Un soupire lui échappa. Ah les hommes... S'ils ne lui étaient pas si utiles, il y a bien longtemps qu'elle se serait débarrassée de leurs jalousies et de leurs orgueils. Mais d'un autre côté, ils étaient si amusants... Elle prit son temps pour déguster la sucrerie entre ses doigts tandis que le comte se tendait un peu plus à ses côtés, fébrile. Puis elle murmura, d'une voix douce, presque cajoleuse :

— Ce n'est pas moi qu'il suit mais ma fille. C'est son protecteur...

D'Orsignac tiqua. Loin de le convaincre, la réponse de sa compagne ne faisait que renforcer l'impression que le mercenaire lui avait déjà laissée. Celle d'un homme dangereux et ambitieux, qu'il se devait de garder à l'œil. Car depuis le début, Aleksi semblait tout faire hormis réellement surveiller Freyja.

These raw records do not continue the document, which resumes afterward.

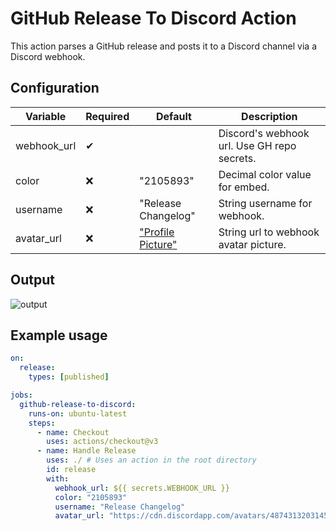 # GitHub Release To Discord Action

This action parses a GitHub release and posts it to a Discord channel via a Discord webhook.
## Configuration
| Variable   | Required | Default                                                                                                   | Description                                |
|------------|----------|----------------------------------------------------------------------------------------------------------------|--------------------------------------------|
| webhook_url | ✔      |                                                                                                                | Discord's webhook url. Use GH repo secrets. |
| color      | ❌       | "2105893"                                                                                                      | Decimal color value for embed.             |
| username   | ❌       | "Release Changelog"                                                                                            | String username for webhook.               |
| avatar_url | ❌       | ["Profile Picture"](https://cdn.discordapp.com/avatars/487431320314576937/bd64361e4ba6313d561d54e78c9e7171.png) | String url to webhook avatar picture.      |


## Output
![output](https://i.imgur.com/Zf3TXtb.png)

## Example usage

```yaml
on:
  release:
    types: [published]

jobs:
  github-release-to-discord:
    runs-on: ubuntu-latest
    steps:
      - name: Checkout
        uses: actions/checkout@v3
      - name: Handle Release
        uses: ./ # Uses an action in the root directory
        id: release
        with:
          webhook_url: ${{ secrets.WEBHOOK_URL }}
          color: "2105893"
          username: "Release Changelog"
          avatar_url: "https://cdn.discordapp.com/avatars/487431320314576937/bd64361e4ba6313d561d54e78c9e7171.png"
```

Sur un ton narquois, il s'enquit :

— Pourquoi aurait-elle...

— Voyons, mon cher... le coupa-t-elle aussitôt, captant son regard du sien. Vous ne me ferez pas croire que la cours de Navarie est sans danger pour les délicates colombes.

— Vous êtes cynique.

— Je sais que c'est ce qui vous plait.

Il s'empara de la main de la jeune femme pour baiser délicatement ses doigts, rivant ses yeux d'un vert profond sur elle. Ce misérable valet pouvait bien la convoiter tant qu'il voulait, c'est lui, le comte d'Orsignac, qui la possédait !

— J'ai trouvé un adversaire à ma hauteur, murmura-t-il contre sa peau, d'une voix rauque, un rictus grivois aux lèvres.

Tandis qu'il se relevait, elle lui offrit un sourire resplendissant.

— Je n'ai jamais prétendu vouloir vous faire concurrence sur ce tableau, minauda-t-elle.

Avant que le comte ne puisse lui répondre, une nouvelle voix s'éleva à leur côté, avec révérence et respect :

— Votre Grâce...

Mara fit volteface pour toiser le serviteur qui s'inclina face à elle, l'invitant à poursuivre d'un signe du menton.

— La reine vous fait mander auprès d'elle.

— Par les tous dieux ! Que me veut encore Béatrice... s'exclama-t-elle, esquissant une moue ennuyée.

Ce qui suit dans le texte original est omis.